John R. Thornton (February 14, 1840 – December 2, 1910) was an American politician and lawyer. A Democrat, he was a member of the Arkansas Senate.

Born in Alabama, Thornton moved to Arkansas in his youth. He settled in Camden, where he worked as a lawyer. During the American Civil War, he served in the Confederate States Army. He later served in the Senate, representing the 19th district from 1878 to 1886.

== Early life ==
Thornton was born on February 14, 1840, in Chambers County, Alabama, the son of William S. Thornton and Nancy S. (née Fielder) Thornton. He moved to Calhoun County, Arkansas with his father in 1845. He received a limited education from local schools. However, the Arkansas Gazette claims he was born in 1845 and moved to Arkansas when two months old.

From 1854 until 1860, Thornton lived in Ouachita County, where he worked as its "internal improvement commissioner". He began reading law in 1855, and in 1858, at age 18, was admitted to the bar, prior to reaching the age requirement: 21. The Arkansas General Assembly passed a bill lowering the age minimum to 18, so he could acquire his credentials. He was also a planter.

== Military service ==
In 1861, during the American Civil War, Thornton enlisted as a private in the Confederate States Army. He was later promoted to sergeant, followed by lieutenant, then brigadier general. He fought in military campaigns in Kentucky and Missouri under William J. Hardee. He served in the 6th Arkansas Infantry Regiment until 1863, being transferred to the 12th Regiment.

Thornton fought in the Battle of Perryville; the Battle of Shiloh; the Siege of Port Hudson; the Battle of Franklin; and the Battle of Rowlett's Station. At Perryville, he was struck in the thigh by a Minié ball, leaving a permanent scar. He surrendered at Port Hudson, on July 9, 1863. He spent the remainder of the war a prisoner, being held at New Orleans, followed by at New York and at Johnson's Island. While in the military, he edited wartime newspapers, namely the Advance Guard and the Reveille, the latter in 1863.

== Career ==
Thornton was a Democrat. He was twice a delegate to the Arkansas Constitutional Conventions, once in 1868 and once prior. In 1871, he was elected judge of Calhoun County, serving one term. He was a member of the Arkansas Senate from 1878 to 1886, representing the 19th district, composed of Calhoun and Ouachita Counties. He was chairman of the Committees on Finance and on Public Printing and Memorials, and was a member of the Judiciary Committee.

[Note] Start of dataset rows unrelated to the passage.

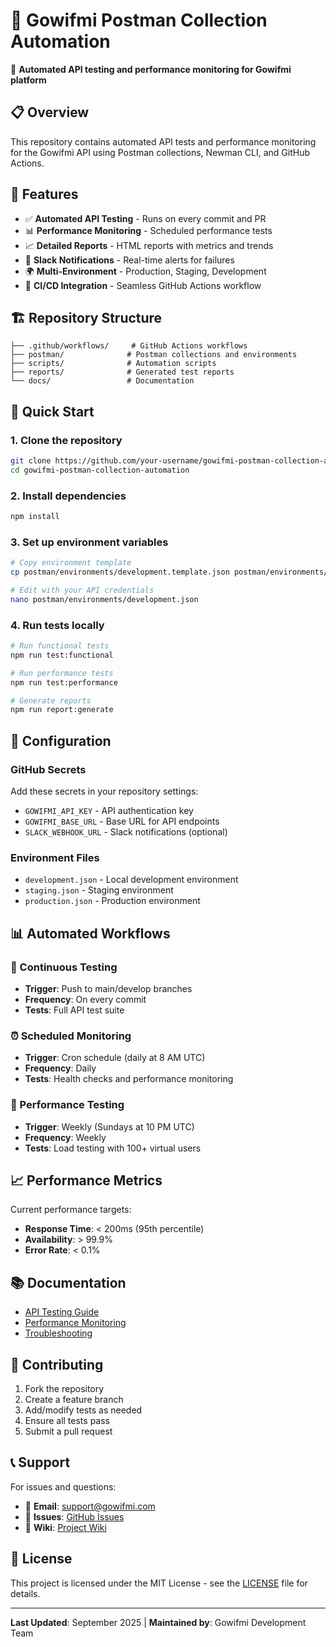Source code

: <!-- Test -->

# 🚀 Gowifmi Postman Collection Automation

🚀 **Automated API testing and performance monitoring for Gowifmi platform**

## 📋 Overview

This repository contains automated API tests and performance monitoring for the Gowifmi API using Postman collections, Newman CLI, and GitHub Actions.

## 🎯 Features

- ✅ **Automated API Testing** - Runs on every commit and PR
- 📊 **Performance Monitoring** - Scheduled performance tests
- 📈 **Detailed Reports** - HTML reports with metrics and trends
- 🔔 **Slack Notifications** - Real-time alerts for failures
- 🌍 **Multi-Environment** - Production, Staging, Development
- 📱 **CI/CD Integration** - Seamless GitHub Actions workflow

## 🏗️ Repository Structure

```
├── .github/workflows/     # GitHub Actions workflows
├── postman/              # Postman collections and environments
├── scripts/              # Automation scripts
├── reports/              # Generated test reports
└── docs/                 # Documentation
```

## 🚀 Quick Start

### 1. Clone the repository
```bash
git clone https://github.com/your-username/gowifmi-postman-collection-automation.git
cd gowifmi-postman-collection-automation
```

### 2. Install dependencies
```bash
npm install
```

### 3. Set up environment variables
```bash
# Copy environment template
cp postman/environments/development.template.json postman/environments/development.json

# Edit with your API credentials
nano postman/environments/development.json
```

### 4. Run tests locally
```bash
# Run functional tests
npm run test:functional

# Run performance tests  
npm run test:performance

# Generate reports
npm run report:generate
```

## 🔧 Configuration

### GitHub Secrets
Add these secrets in your repository settings:

- `GOWIFMI_API_KEY` - API authentication key
- `GOWIFMI_BASE_URL` - Base URL for API endpoints
- `SLACK_WEBHOOK_URL` - Slack notifications (optional)

### Environment Files
- `development.json` - Local development environment
- `staging.json` - Staging environment  
- `production.json` - Production environment

## 📊 Automated Workflows

### 🔄 Continuous Testing
- **Trigger**: Push to main/develop branches
- **Frequency**: On every commit
- **Tests**: Full API test suite

### ⏰ Scheduled Monitoring  
- **Trigger**: Cron schedule (daily at 8 AM UTC)
- **Frequency**: Daily
- **Tests**: Health checks and performance monitoring

### 🚀 Performance Testing
- **Trigger**: Weekly (Sundays at 10 PM UTC)
- **Frequency**: Weekly  
- **Tests**: Load testing with 100+ virtual users

## 📈 Performance Metrics

Current performance targets:
- **Response Time**: < 200ms (95th percentile)
- **Availability**: > 99.9%
- **Error Rate**: < 0.1%

## 📚 Documentation

- [API Testing Guide](docs/API-TESTING-GUIDE.md)
- [Performance Monitoring](docs/PERFORMANCE-MONITORING.md)
- [Troubleshooting](docs/TROUBLESHOOTING.md)

## 🤝 Contributing

1. Fork the repository
2. Create a feature branch
3. Add/modify tests as needed
4. Ensure all tests pass
5. Submit a pull request

## 📞 Support

For issues and questions:
- 📧 **Email**: support@gowifmi.com
- 🐛 **Issues**: [GitHub Issues](https://github.com/your-username/gowifmi-postman-collection-automation/issues)
- 📖 **Wiki**: [Project Wiki](https://github.com/your-username/gowifmi-postman-collection-automation/wiki)

## 📄 License

This project is licensed under the MIT License - see the [LICENSE](LICENSE) file for details.

---

**Last Updated**: September 2025 | **Maintained by**: Gowifmi Development Team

As a lawyer, Thornton practiced with the firm Thornton & Smead. He was a lawyer for the Little Rock, Mississippi River and Texas Railway. From 1885 to 1889, he was Camden's receiver of the United States General Land Office, having been appointed by President Grover Cleveland, being removed from office by Benjamin Harrison and replaced by a Republican.

== Personal life and death ==
Thornton was a member of the Freemasons and the Methodist Episcopal Church, South. He abstained from alcohol consumption and gambling. On July 12, 1866, he married Sue E. Strong; they had nine children together. He died on December 2, 1910, aged 70, in Camden.